| On the unmanured plot … … … | 27¼ bushels |
| With superphosphate of lime | 28⅝ bushels |
| With potash, soda, and magnesia | 26¼ bushels |
| With potash, soda, and magnesia and superphosphate | 32¾ bushels |
| With 14 tons barn-yard manure | 33 bushels |
| With 200 lbs. ammonia-salts alone | 36⅞ bushels |
| With 200 lbs. ammonia-salts and superphosphate | 38⅝ bushels |
| With 200 lbs. ammonia-salts and potash, soda, and magnesia | 36 bushels |
| With 200 lbs. ammonia-salts and superphosphate, potash, soda, and magnesia | 40¾ bushels |
| With 400 lbs. ammonia-salts alone | 44½ bushels |
The 200 lbs. of ammonia-salts contain 50 lbs. of ammonia = 41 lbs. nitrogen.
It will be seen that this 50 lbs. of ammonia alone, on plot 1a, gives an increase of nearly 10 bushels per acre, or to be more accurate, it gives an increase over the unmanured plot of 503 lbs. of grain, and 329 lbs. of straw, while double the quantity of ammonia on plot 1a.a., gives an increase of 17¼ bushels per acre—or an increase of 901 lbs. of grain, and 1,144 lbs. of straw.
“Put that fact in separate lines, side by side,” said the Deacon, “so that we can see it.”
| Grain | Straw | Total Produce. | |
|---|---|---|---|
| 50 lbs. of ammonia gives an increase of | 503 lbs. | 704 lbs. | 1207 lbs. |
| 100 lbs. of ammonia gives an increase of | 901 lbs. | 1144 lbs. | 2045 lbs. |
| The first 50 lbs. of ammonia gives an increase of | 503 lbs. | 704 lbs. | 1207 lbs. |
| The second 50 lbs. of ammonia gives an increase of | 398 lbs. | 540 lbs. | 738 lbs. |
“That shows,” said the Deacon, “that a dressing of 50 lbs. per acre pays better than a dressing of 100 lbs. per acre. I wish Mr. Lawes had sown 75 lbs. on one plot.”

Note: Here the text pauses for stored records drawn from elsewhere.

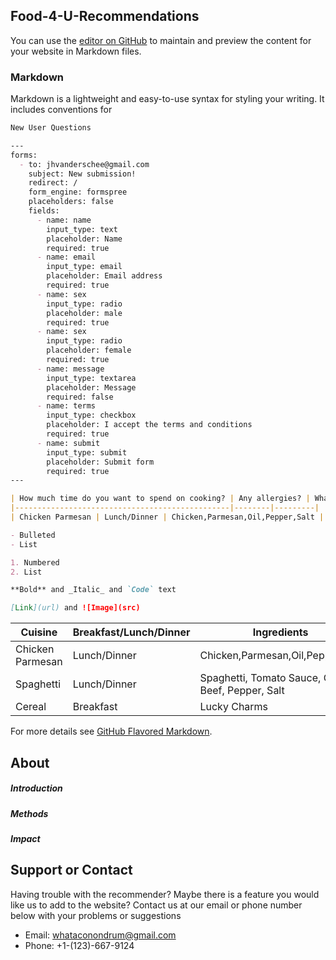 ## Food-4-U-Recommendations

You can use the [editor on GitHub](https://github.com/ajf01/Recipe-Recommender-Website/edit/main/README.md) to maintain and preview the content for your website in Markdown files.

### Markdown

Markdown is a lightweight and easy-to-use syntax for styling your writing. It includes conventions for

```markdown
New User Questions

---
forms:
  - to: jhvanderschee@gmail.com
    subject: New submission!
    redirect: /
    form_engine: formspree
    placeholders: false
    fields: 
      - name: name
        input_type: text
        placeholder: Name
        required: true
      - name: email
        input_type: email
        placeholder: Email address
        required: true
      - name: sex
        input_type: radio
        placeholder: male
        required: true
      - name: sex
        input_type: radio
        placeholder: female
        required: true
      - name: message
        input_type: textarea
        placeholder: Message
        required: false
      - name: terms
        input_type: checkbox
        placeholder: I accept the terms and conditions
        required: true
      - name: submit
        input_type: submit
        placeholder: Submit form
        required: true
---

| How much time do you want to spend on cooking? | Any allergies? | What are your favorite dishes? |
|------------------------------------------------|--------|---------|
| Chicken Parmesan | Lunch/Dinner | Chicken,Parmesan,Oil,Pepper,Salt |

- Bulleted
- List

1. Numbered
2. List

**Bold** and _Italic_ and `Code` text

[Link](url) and ![Image](src)
```

| Cuisine | Breakfast/Lunch/Dinner | Ingredients |
|-------|--------|---------|
| Chicken Parmesan | Lunch/Dinner | Chicken,Parmesan,Oil,Pepper,Salt |
| Spaghetti | Lunch/Dinner | Spaghetti, Tomato Sauce, Ground Beef, Pepper, Salt |
| Cereal | Breakfast | Lucky Charms |

For more details see [GitHub Flavored Markdown](https://guides.github.com/features/mastering-markdown/).

## About

##### Introduction


##### Methods


##### Impact


## Support or Contact

Having trouble with the recommender? Maybe there is a feature you would like us to add to the website? Contact us at our email or phone number below with your problems or suggestions 

- Email: whataconondrum@gmail.com
- Phone: +1-(123)-667-9124
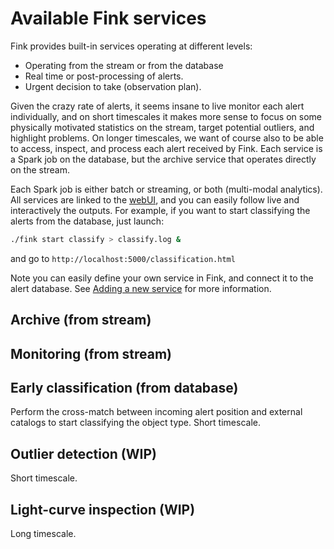 # Available Fink services

Fink provides built-in services operating at different levels:

- Operating from the stream or from the database
- Real time or post-processing of alerts.
- Urgent decision to take (observation plan).

Given the crazy rate of alerts, it seems insane to live monitor each alert individually, and on short timescales it makes more sense to focus on some physically motivated statistics on the stream, target potential outliers, and highlight problems. On longer timescales, we want of course also to be able to access, inspect, and process each alert received by Fink. Each service is a Spark job on the database, but the archive service that operates directly on the stream.

Each Spark job is either batch or streaming, or both (multi-modal analytics). All services are linked to the [webUI](webui.md), and you can easily follow live and interactively the outputs. For example, if you want to start classifying the alerts from the database, just launch:

```bash
./fink start classify > classify.log &
```

and go to `http://localhost:5000/classification.html`

Note you can easily define your own service in Fink, and connect it to the alert database. See [Adding a new service](adding-new-service.md) for more information.

## Archive (from stream)

## Monitoring (from stream)

## Early classification (from database)

Perform the cross-match between incoming alert position and external catalogs to start classifying the object type. Short timescale.

## Outlier detection (WIP)
Short timescale.

## Light-curve inspection (WIP)
Long timescale.
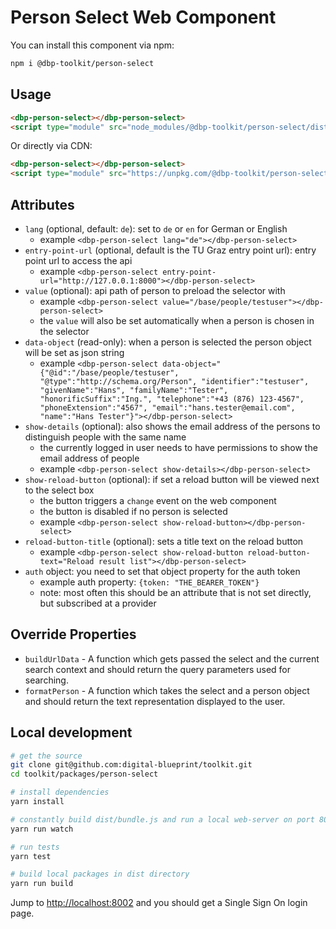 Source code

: # Person Select Web Component

You can install this component via npm:

```bash
npm i @dbp-toolkit/person-select
```

## Usage

```html
<dbp-person-select></dbp-person-select>
<script type="module" src="node_modules/@dbp-toolkit/person-select/dist/dbp-person-select.js"></script>
```

Or directly via CDN:

```html
<dbp-person-select></dbp-person-select>
<script type="module" src="https://unpkg.com/@dbp-toolkit/person-select@0.2.2/dist/dbp-person-select.js"></script>
```

## Attributes

- `lang` (optional, default: `de`): set to `de` or `en` for German or English
    - example `<dbp-person-select lang="de"></dbp-person-select>`
- `entry-point-url` (optional, default is the TU Graz entry point url): entry point url to access the api
    - example `<dbp-person-select entry-point-url="http://127.0.0.1:8000"></dbp-person-select>`
- `value` (optional): api path of person to preload the selector with
    - example `<dbp-person-select value="/base/people/testuser"></dbp-person-select>`
    - the `value` will also be set automatically when a person is chosen in the selector
- `data-object` (read-only): when a person is selected the person object will be set as json string
    - example `<dbp-person-select data-object="{"@id":"/base/people/testuser", "@type":"http://schema.org/Person", "identifier":"testuser", "givenName":"Hans", "familyName":"Tester", "honorificSuffix":"Ing.", "telephone":"+43 (876) 123-4567", "phoneExtension":"4567", "email":"hans.tester@email.com", "name":"Hans Tester"}"></dbp-person-select>`
- `show-details` (optional): also shows the email address of the persons to distinguish people with the same name
    - the currently logged in user needs to have permissions to show the email address of people
    - example `<dbp-person-select show-details></dbp-person-select>`
- `show-reload-button` (optional): if set a reload button will be viewed next to the select box
    - the button triggers a `change` event on the web component
    - the button is disabled if no person is selected
    - example `<dbp-person-select show-reload-button></dbp-person-select>`
- `reload-button-title` (optional): sets a title text on the reload button
    - example `<dbp-person-select show-reload-button reload-button-text="Reload result list"></dbp-person-select>`
- `auth` object: you need to set that object property for the auth token
    - example auth property: `{token: "THE_BEARER_TOKEN"}`
    - note: most often this should be an attribute that is not set directly, but subscribed at a provider

## Override Properties

- `buildUrlData` - A function which gets passed the select and the current search context and
  should return the query parameters used for searching.
- `formatPerson` - A function which takes the select and a person object and should
  return the text representation displayed to the user.

## Local development

```bash
# get the source
git clone git@github.com:digital-blueprint/toolkit.git
cd toolkit/packages/person-select

# install dependencies
yarn install

# constantly build dist/bundle.js and run a local web-server on port 8002 
yarn run watch

# run tests
yarn test

# build local packages in dist directory
yarn run build
```

Jump to <http://localhost:8002> and you should get a Single Sign On login page.
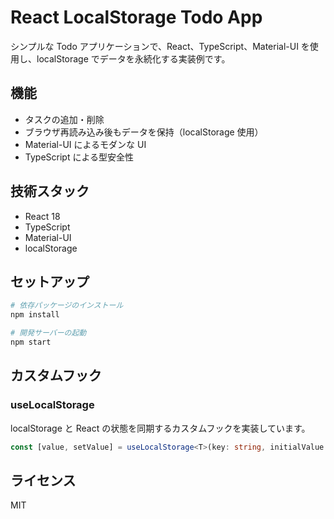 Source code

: # React LocalStorage Todo App

シンプルな Todo アプリケーションで、React、TypeScript、Material-UI を使用し、localStorage でデータを永続化する実装例です。

## 機能

- タスクの追加・削除
- ブラウザ再読み込み後もデータを保持（localStorage 使用）
- Material-UI によるモダンな UI
- TypeScript による型安全性

## 技術スタック

- React 18
- TypeScript
- Material-UI
- localStorage

## セットアップ

```bash
# 依存パッケージのインストール
npm install

# 開発サーバーの起動
npm start
```

## カスタムフック

### useLocalStorage

localStorage と React の状態を同期するカスタムフックを実装しています。

```typescript
const [value, setValue] = useLocalStorage<T>(key: string, initialValue: T)
```

## ライセンス

MIT
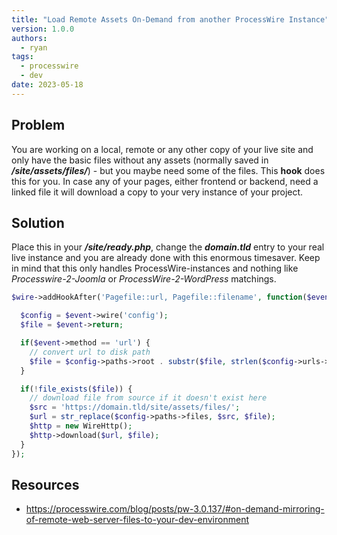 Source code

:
```yaml
---
title: "Load Remote Assets On-Demand from another ProcessWire Instance"
version: 1.0.0
authors:
  - ryan
tags:
  - processwire
  - dev
date: 2023-05-18
---
```


## Problem

You are working on a local, remote or any other copy of your live site and only have the basic files without any assets (normally saved in **_/site/assets/files/_**) - but you maybe need some of the files. This **hook** does this for you. In case any of your pages, either frontend or backend, need a linked file it will download a copy to your very instance of your project.

## Solution

Place this in your **_/site/ready.php_**, change the **_domain.tld_** entry to your real live instance and you are already done with this enormous timesaver. Keep in mind that this only handles ProcessWire-instances and nothing like _Processwire-2-Joomla_ or _ProcessWire-2-WordPress_ matchings.

```php
$wire->addHookAfter('Pagefile::url, Pagefile::filename', function($event) {

  $config = $event->wire('config');
  $file = $event->return;

  if($event->method == 'url') {
    // convert url to disk path
    $file = $config->paths->root . substr($file, strlen($config->urls->root));
  }

  if(!file_exists($file)) {
    // download file from source if it doesn't exist here
    $src = 'https://domain.tld/site/assets/files/';
    $url = str_replace($config->paths->files, $src, $file);
    $http = new WireHttp();
    $http->download($url, $file);
  }
});
```

## Resources

- https://processwire.com/blog/posts/pw-3.0.137/#on-demand-mirroring-of-remote-web-server-files-to-your-dev-environment
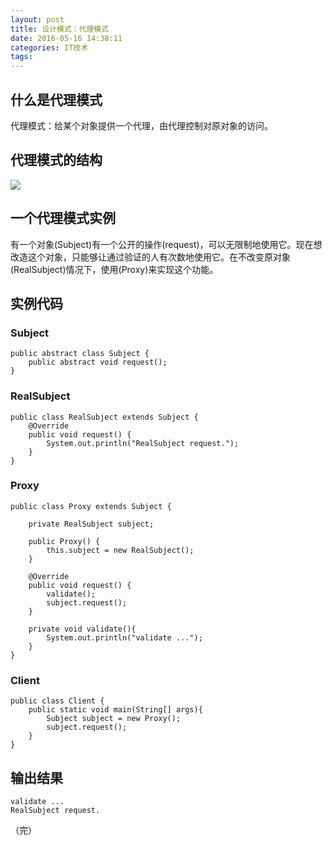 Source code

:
 ```yaml
---
layout: post
title: 设计模式：代理模式
date: 2016-05-16 14:38:11
categories: IT技术
tags:
---
```


## 什么是代理模式

代理模式：给某个对象提供一个代理，由代理控制对原对象的访问。

## 代理模式的结构

![]({{site:url}}/assets/20160516/proxy.png)

## 一个代理模式实例

有一个对象(Subject)有一个公开的操作(request)，可以无限制地使用它。现在想改造这个对象，只能够让通过验证的人有次数地使用它。在不改变原对象(RealSubject)情况下，使用(Proxy)来实现这个功能。

## 实例代码

### Subject
```
public abstract class Subject {
    public abstract void request();
}
```

### RealSubject
```
public class RealSubject extends Subject {
    @Override
    public void request() {
        System.out.println("RealSubject request.");
    }
}
```

### Proxy
```
public class Proxy extends Subject {

    private RealSubject subject;

    public Proxy() {
        this.subject = new RealSubject();
    }

    @Override
    public void request() {
        validate();
        subject.request();
    }

    private void validate(){
        System.out.println("validate ...");
    }
}
```

### Client
```
public class Client {
    public static void main(String[] args){
        Subject subject = new Proxy();
        subject.request();
    }
}
```

## 输出结果

```
validate ...
RealSubject request.
```

（完）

I wish so, too, but it is quite probable that in our climate, 50 lbs. of available ammonia per acre is all that it will usually be profitable to apply per acre to the barley crop. It is equal to a dressing of 500 lbs. guaranteed Peruvian guano, or 275 lbs. nitrate of soda. —“Or to how much manure?” asked the Deacon.
To about 5 tons of average stable-manure, or say three tons of good, well-rotted manure from grain-fed animals.
“And yet,” said the Deacon, “Mr. Lawes put on 14 tons of yard manure per acre, and the yield of barley was not as much as from the 50 lbs. of ammonia alone. How do you account for that?”
Simply because the ammonia in the manure is not ammonia. It is what the chemists used to call “potential ammonia.” A good deal of it is in the form of undigested straw and hay. The nitrogenous matter of the food which has been digested by the animal and thrown off in the liquid excrements, is in such a form that it will readily ferment and produce ammonia, while the nitrogenous matter in the undigested food and in the straw used for bedding, decomposes slowly even under the most favorable conditions; and if buried while fresh in a clay soil, it probably would not all decompose in many years. But we will not discuss this at present.